So according to SVS they are pretty close to one another with the MTS towers going a little lower, but not by much.


----------



## Warpdrv

Correct....


----------



## Funkmonkey

hey Warp, have you had a chance to compare them to your Paradigms yet? I am not trying to pressure you or anything, it's just that I have heard the Paradigm Studio series and I like their sound, so they would make a good reference point for me. I have been running all over town listening to speakers, and these are one set I know I cannot find in stores. Thank you for posting about these speakers, you seem to be the only guy out there willing to share an opinion.
cheers,
Greg


----------



## Warpdrv

I will be having a small GTG at my house on FEB 10th... so Milwaukee area people chime in if you would like to join the shootout..

I have not set them up side by side with the Paradigms just yet... but I can tell you that IMO they are a softer less aggressive speaker then the Paradigm... The Tweeters are just right, not piercing - no EQ'ing needed at all... the mids and mid bass is true to the material.... not as forward as the Paradigms. I do have to take them out to my bright room Hard Wood Floors, lots of high ceilings - echoey...

They seem to me to be more of a natural sound... The Paradigms have some coloration or punchiness to them and the tweeters ring brightly with the metal domes, so much that my delicate ears can't handle them, I have to EQ them down...

Last night I hung my Bookshelves on the wall, and let me tell you that was no easy task, they are heavy, and they look much bigger then I had in mind when thinking about wall mounted side surrounds... :scratch::duh: WOW 

I'm sure that when the women get a look at those in there,, they will just shake their heads... "MEN :scratchhead::coocoo:" 

So this whole time I have been running in 3 channel mode with no EQ or delays or distances as I never ran the Auto-Config on my receiver, just speaker size and x-over, they sounded fantastic... just clean, smooth, accurate.

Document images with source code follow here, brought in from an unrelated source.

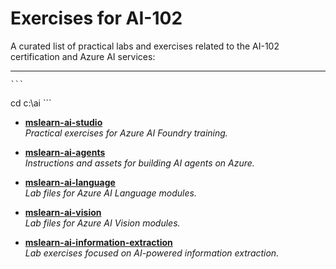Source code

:# Exercises for AI-102

A curated list of practical labs and exercises related to the AI-102 certification and Azure AI services:

---

    ```
   cd c:\ai
     ```

- [**mslearn-ai-studio**](https://github.com/MicrosoftLearning/mslearn-ai-studio)  
  *Practical exercises for Azure AI Foundry training.*

- [**mslearn-ai-agents**](https://github.com/MicrosoftLearning/mslearn-ai-agents)  
  *Instructions and assets for building AI agents on Azure.*

- [**mslearn-ai-language**](https://github.com/MicrosoftLearning/mslearn-ai-language)  
  *Lab files for Azure AI Language modules.*

- [**mslearn-ai-vision**](https://github.com/MicrosoftLearning/mslearn-ai-vision)  
  *Lab files for Azure AI Vision modules.*

- [**mslearn-ai-information-extraction**](https://github.com/MicrosoftLearning/mslearn-ai-information-extraction)  
  *Lab exercises focused on AI-powered information extraction.*
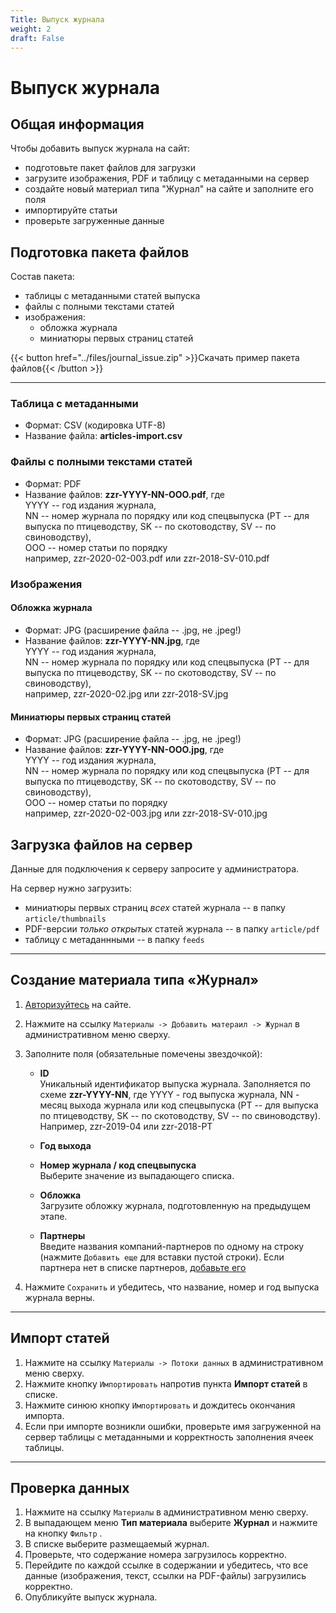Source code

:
 ```yaml
---
Title: Выпуск журнала
weight: 2
draft: False
---
```


# Выпуск журнала

## Общая информация
Чтобы добавить выпуск журнала на сайт:
- подготовьте пакет файлов для загрузки
- загрузите изображения, PDF и таблицу с метаданными на сервер
- создайте новый материал типа "Журнал" на сайте и заполните его поля
- импортируйте статьи
- проверьте загруженные данные

## Подготовка пакета файлов
Состав пакета:
- таблицы с метаданными статей выпуска
- файлы с полными текстами статей
- изображения:
    - обложка журнала
    - миниатюры первых страниц статей

{{< button href="../files/journal_issue.zip" >}}Скачать пример пакета файлов{{< /button >}}

---

### Таблица с метаданными
- Формат: CSV (кодировка UTF-8)
- Название файла: **articles-import.csv**

### Файлы с полными текстами статей
- Формат: PDF
- Название файлов: **zzr-YYYY-NN-OOO.pdf**, где  
YYYY -- год издания журнала,  
NN -- номер журнала по порядку или код спецвыпуска (PT -- для выпуска по птицеводству, SK -- по скотоводству, SV -- по свиноводству),  
OOO -- номер статьи по порядку  
например, zzr-2020-02-003.pdf или zzr-2018-SV-010.pdf

### Изображения
#### Обложка журнала
- Формат: JPG (расширение файла -- .jpg, не .jpeg!)
- Название файлов: **zzr-YYYY-NN.jpg**, где  
YYYY -- год издания журнала,  
NN -- номер журнала по порядку или код спецвыпуска (PT -- для выпуска по птицеводству, SK -- по скотоводству, SV -- по свиноводству),  
например, zzr-2020-02.jpg или zzr-2018-SV.jpg 

#### Миниатюры первых страниц статей 
- Формат: JPG (расширение файла -- .jpg, не .jpeg!)
- Название файлов: **zzr-YYYY-NN-OOO.jpg**, где  
YYYY -- год издания журнала,  
NN -- номер журнала по порядку или код спецвыпуска (PT -- для выпуска по птицеводству, SK -- по скотоводству, SV -- по свиноводству),  
OOO -- номер статьи по порядку  
например, zzr-2020-02-003.jpg или zzr-2018-SV-010.jpg 

## Загрузка файлов на сервер
Данные для подключения к серверу запросите у администратора.

На сервер нужно загрузить:
- миниатюры первых страниц *всех* статей журнала -- в папку `article/thumbnails`
- PDF-версии *только открытых* статей журнала -- в папку `article/pdf`
- таблицу с метаданнными -- в папку `feeds`

---

## Создание материала типа «Журнал»

1. [Авторизуйтесь](../auth) на сайте.

1. Нажмите на ссылку `Материалы -> Добавить матераил -> Журнал` в административном меню сверху.

1. Заполните поля (обязательные помечены звездочкой):

   - **ID**  
   Уникальный идентификатор выпуска журнала. Заполняется по схеме **zzr-YYYY-NN**, где YYYY - год выпуска журнала, NN - месяц выхода журнала или код спецвыпуска (PT -- для выпуска по птицеводству, SK -- по скотоводству, SV -- по свиноводству). Например, zzr-2019-04 или zzr-2018-PT

   - **Год выхода**

   - **Номер журнала / код спецвыпуска**  
   Выберите значение из выпадающего списка.

   - **Обложка**  
   Загрузите обложку журнала, подготовленную на предыдущем этапе.

   - **Партнеры**  
   Введите названия компаний-партнеров по одному на строку (нажмите `Добавить еще` для вставки пустой строки). Если партнера нет в списке партнеров, [добавьте его](../partner)

1. Нажмите `Сохранить` и убедитесь, что название, номер и год выпуска журнала верны.

---

## Импорт статей

1. Нажмите на ссылку `Материалы -> Потоки данных` в административном меню сверху.
1. Нажмите кнопку `Импортировать` напротив пункта **Импорт статей** в списке.
1. Нажмите синюю кнопку `Импортировать` и дождитесь окончания импорта.
1. Если при импорте возникли ошибки, проверьте имя загруженной на сервер таблицы с метаданными и корректность заполнения ячеек таблицы.


---

## Проверка данных

1. Нажмите на ссылку `Материалы` в административном меню сверху.
1. В выпадающем меню **Тип материала** выберите **Журнал** и нажмите на кнопку `Фильтр` .
1. В списке выберите размещаемый журнал.
1. Проверьте, что содержание номера загрузилось корректно.
1. Перейдите по каждой ссылке в содержании и убедитесь, что все данные (изображения, текст, ссылки на PDF-файлы) загрузились корректно.
1. Опубликуйте выпуск журнала.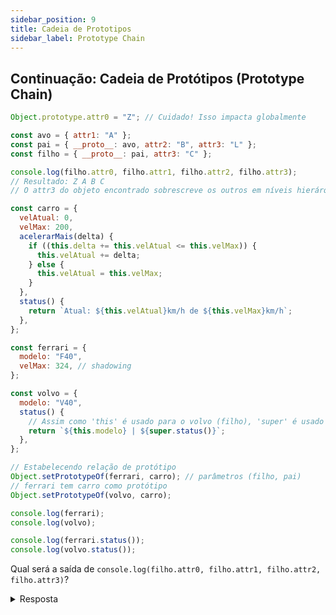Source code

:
 ```yaml
---
sidebar_position: 9
title: Cadeia de Prototipos
sidebar_label: Prototype Chain
---
```


## Continuação: Cadeia de Protótipos (Prototype Chain)

```javascript
Object.prototype.attr0 = "Z"; // Cuidado! Isso impacta globalmente

const avo = { attr1: "A" };
const pai = { __proto__: avo, attr2: "B", attr3: "L" };
const filho = { __proto__: pai, attr3: "C" };

console.log(filho.attr0, filho.attr1, filho.attr2, filho.attr3);
// Resultado: Z A B C
// O attr3 do objeto encontrado sobrescreve os outros em níveis hierárquicos superiores

const carro = {
  velAtual: 0,
  velMax: 200,
  acelerarMais(delta) {
    if ((this.delta += this.velAtual <= this.velMax)) {
      this.velAtual += delta;
    } else {
      this.velAtual = this.velMax;
    }
  },
  status() {
    return `Atual: ${this.velAtual}km/h de ${this.velMax}km/h`;
  },
};

const ferrari = {
  modelo: "F40",
  velMax: 324, // shadowing
};

const volvo = {
  modelo: "V40",
  status() {
    // Assim como 'this' é usado para o volvo (filho), 'super' é usado para procurar no carro (pai)
    return `${this.modelo} | ${super.status()}`;
  },
};

// Estabelecendo relação de protótipo
Object.setPrototypeOf(ferrari, carro); // parâmetros (filho, pai)
// ferrari tem carro como protótipo
Object.setPrototypeOf(volvo, carro);

console.log(ferrari);
console.log(volvo);

console.log(ferrari.status());
console.log(volvo.status());
```

Qual será a saída de `console.log(filho.attr0, filho.attr1, filho.attr2, filho.attr3)`?

<details>
<summary>Resposta</summary>
Z A B C
</details>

Anyways, after getting all 5 of them hooked up, I ran the MCACC on the Pioneer, to see what it would do to them, got all the distances perfect, delays were good... speaker size wrong - but it just downright slaughtered them with the EQ - it was all over the map and they sounded obnoxious... :thumbsdown: So after resetting them all down to small x-over 80hz and taking out all the EQ back to flat... they were even better then before, where the Receiver accounted for the reverb, delay, and possibly phase in the room...

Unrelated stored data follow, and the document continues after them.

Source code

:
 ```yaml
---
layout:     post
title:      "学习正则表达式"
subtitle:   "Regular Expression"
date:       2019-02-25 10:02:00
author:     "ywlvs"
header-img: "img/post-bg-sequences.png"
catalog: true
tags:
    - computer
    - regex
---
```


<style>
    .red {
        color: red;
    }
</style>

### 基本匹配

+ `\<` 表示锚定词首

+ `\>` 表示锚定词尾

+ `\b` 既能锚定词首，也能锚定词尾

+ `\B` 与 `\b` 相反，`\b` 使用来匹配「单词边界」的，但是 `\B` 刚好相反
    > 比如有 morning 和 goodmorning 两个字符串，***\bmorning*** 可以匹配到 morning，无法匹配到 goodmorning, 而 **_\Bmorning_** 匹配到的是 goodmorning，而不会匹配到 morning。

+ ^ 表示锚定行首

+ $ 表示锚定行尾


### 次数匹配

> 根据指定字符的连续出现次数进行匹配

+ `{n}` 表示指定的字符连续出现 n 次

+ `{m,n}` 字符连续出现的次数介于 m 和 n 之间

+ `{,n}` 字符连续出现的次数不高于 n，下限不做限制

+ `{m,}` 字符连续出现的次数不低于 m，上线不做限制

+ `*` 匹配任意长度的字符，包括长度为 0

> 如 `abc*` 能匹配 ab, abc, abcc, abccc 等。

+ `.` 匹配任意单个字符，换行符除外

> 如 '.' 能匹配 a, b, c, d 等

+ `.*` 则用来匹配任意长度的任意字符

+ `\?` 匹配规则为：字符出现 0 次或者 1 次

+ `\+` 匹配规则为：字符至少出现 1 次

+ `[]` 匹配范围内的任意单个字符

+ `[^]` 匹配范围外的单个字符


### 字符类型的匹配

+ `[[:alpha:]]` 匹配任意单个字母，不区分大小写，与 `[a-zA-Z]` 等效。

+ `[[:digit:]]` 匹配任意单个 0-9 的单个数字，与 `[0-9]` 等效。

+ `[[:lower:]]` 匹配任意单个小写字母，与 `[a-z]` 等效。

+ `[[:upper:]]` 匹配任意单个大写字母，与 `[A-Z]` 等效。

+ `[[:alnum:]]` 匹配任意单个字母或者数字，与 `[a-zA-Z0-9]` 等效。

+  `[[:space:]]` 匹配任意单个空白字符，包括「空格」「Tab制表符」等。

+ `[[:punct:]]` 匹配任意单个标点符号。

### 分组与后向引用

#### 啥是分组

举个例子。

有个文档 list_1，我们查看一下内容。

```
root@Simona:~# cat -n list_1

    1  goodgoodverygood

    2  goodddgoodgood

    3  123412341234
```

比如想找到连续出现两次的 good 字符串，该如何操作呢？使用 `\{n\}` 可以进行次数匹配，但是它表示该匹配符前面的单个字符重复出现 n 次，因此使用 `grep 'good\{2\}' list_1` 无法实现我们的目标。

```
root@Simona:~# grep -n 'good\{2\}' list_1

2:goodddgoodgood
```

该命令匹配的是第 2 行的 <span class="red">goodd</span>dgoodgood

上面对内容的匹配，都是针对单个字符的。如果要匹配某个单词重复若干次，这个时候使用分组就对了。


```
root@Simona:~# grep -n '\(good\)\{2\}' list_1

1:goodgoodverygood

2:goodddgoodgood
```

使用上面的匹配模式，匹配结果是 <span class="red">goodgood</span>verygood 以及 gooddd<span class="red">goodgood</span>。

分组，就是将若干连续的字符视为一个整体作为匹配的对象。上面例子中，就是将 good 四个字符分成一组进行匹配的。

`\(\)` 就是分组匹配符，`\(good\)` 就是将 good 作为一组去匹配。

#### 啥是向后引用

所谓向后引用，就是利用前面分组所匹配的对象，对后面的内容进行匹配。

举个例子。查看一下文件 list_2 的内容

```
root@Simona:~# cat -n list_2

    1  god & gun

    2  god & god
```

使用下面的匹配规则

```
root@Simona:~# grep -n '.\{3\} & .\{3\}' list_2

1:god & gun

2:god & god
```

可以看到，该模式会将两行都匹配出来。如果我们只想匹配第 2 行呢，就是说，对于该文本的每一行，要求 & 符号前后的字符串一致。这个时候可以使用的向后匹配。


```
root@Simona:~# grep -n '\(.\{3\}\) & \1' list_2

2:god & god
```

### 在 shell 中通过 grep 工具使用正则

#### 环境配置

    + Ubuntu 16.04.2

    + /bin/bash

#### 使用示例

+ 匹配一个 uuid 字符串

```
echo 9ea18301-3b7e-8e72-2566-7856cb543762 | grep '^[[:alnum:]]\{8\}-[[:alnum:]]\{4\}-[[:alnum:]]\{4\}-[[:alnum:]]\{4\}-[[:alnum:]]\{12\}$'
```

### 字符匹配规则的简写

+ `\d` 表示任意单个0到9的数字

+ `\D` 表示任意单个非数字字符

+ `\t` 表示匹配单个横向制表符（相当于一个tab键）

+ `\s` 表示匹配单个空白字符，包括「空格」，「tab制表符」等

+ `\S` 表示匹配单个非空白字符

I continue to appreciate how accurate they are... sometimes to a fault, if you have bad recordings you'll hear that edge of it... with some ****** MP3 stuff, it was noticable... I have a ton of MP3's on my server that I stream, and I could really tell with some of the stuff.

One of my favorite albums that I keep going back to is Michael Hedges - Taproot, Grammy Nominee, (Did alot of recording with Windham Hill Studios) If you haven't heard his stuff, check it out.. http://www.nomadland.com/Point_A.htm Grammy "Rootwitch" & "I Carry Your Heart"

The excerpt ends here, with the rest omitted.